START Records for the task

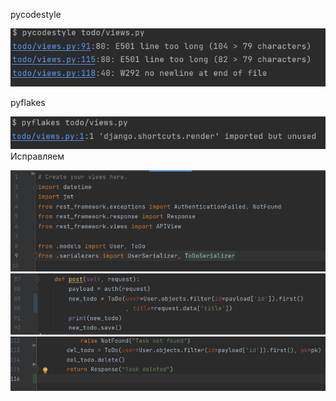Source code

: pycodestyle

![img.png](img.png)

pyflakes

![img_1.png](img_1.png)
Исправляем

![img_3.png](img_3.png)
![img_4.png](img_4.png)
![img_5.png](img_5.png)
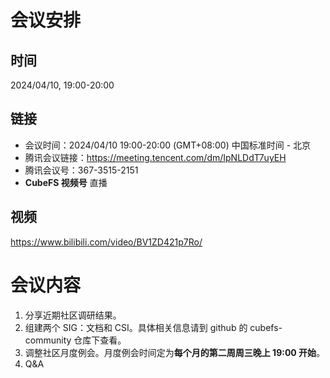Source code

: # 会议安排

## 时间

2024/04/10,  19:00-20:00

## 链接

+ 会议时间：2024/04/10 19:00-20:00 (GMT+08:00) 中国标准时间 - 北京
+ 腾讯会议链接：https://meeting.tencent.com/dm/IpNLDdT7uyEH
+ 腾讯会议号：367-3515-2151
+ **CubeFS 视频号** 直播

## 视频
https://www.bilibili.com/video/BV1ZD421p7Ro/


# 会议内容

1. 分享近期社区调研结果。
2. 组建两个 SIG：文档和 CSI。具体相关信息请到 github 的 cubefs-community 仓库下查看。
3. 调整社区月度例会。月度例会时间定为**每个月的第二周周三晚上 19:00 开始**。
4. Q&A

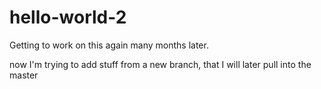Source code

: # hello-world-2
Getting to work on this again many months later. 

now I'm trying to add stuff from a new branch, that I will later pull into the master
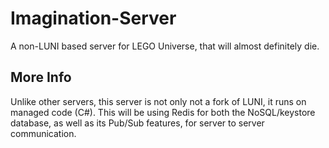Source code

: # Imagination-Server
A non-LUNI based server for LEGO Universe, that will almost definitely die.

## More Info
Unlike other servers, this server is not only not a fork of LUNI, it runs on managed code (C#). This will be using Redis for both the NoSQL/keystore database, as well as its Pub/Sub features, for server to server communication.
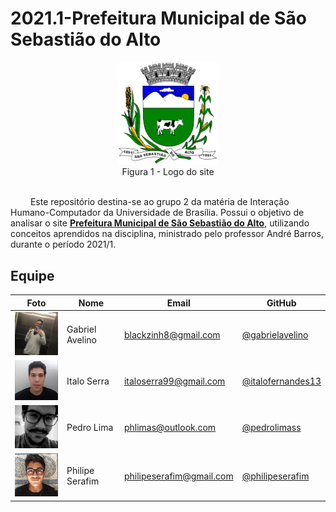 # 2021.1-Prefeitura Municipal de São Sebastião do Alto

<div align="center">
  <img src="assets/img/logoRj.png" width="160">
  <figcaption>Figura 1 - Logo do site</figcaption>
</div>

<br />

&emsp;&emsp; Este repositório destina-se ao grupo 2 da matéria de Interação Humano-Computador da Universidade de Brasília. Possui o objetivo de analisar o site **[Prefeitura Municipal de São Sebastião do Alto](http://ssalto.rj.gov.br/)**, utilizando conceitos aprendidos na disciplina, ministrado pelo professor André Barros, durante o período 2021/1.

## Equipe
 Foto | Nome | Email | GitHub |
 ---- | ---- | ----- | ------ |
<img src="assets/img/time/gabrielavelino.jpg" width="100"> | Gabriel Avelino	 | blackzinh8@gmail.com | [@gabrielavelino](https://github.com/gabrielavelino) |
<img src="assets/img/time/Italo.jpg" width="100"> | Italo Serra	 | italoserra99@gmail.com | [@italofernandes13](https://github.com/italofernandes13) |
<img src="assets/img/time/pedrolima.jpg" width="100"> | Pedro Lima	| phlimas@outlook.com | [@pedrolimass](https://github.com/pedrolimass) |
<img src="assets/img/time/serafim.jpg" width="100"> | Philipe Serafim	| philipeserafim@gmail.com | [@philipeserafim](https://github.com/philipeserafim) |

END Records for the task

**Description of the task**
Looking at the data above, show all lines where the word "this" occurs.

**Task response**
Getting to work on this again many months later. 
Unlike other servers, this server is not only not a fork of LUNI, it runs on managed code (C#). This will be using Redis for both the NoSQL/keystore database, as well as its Pub/Sub features, for server to server communication.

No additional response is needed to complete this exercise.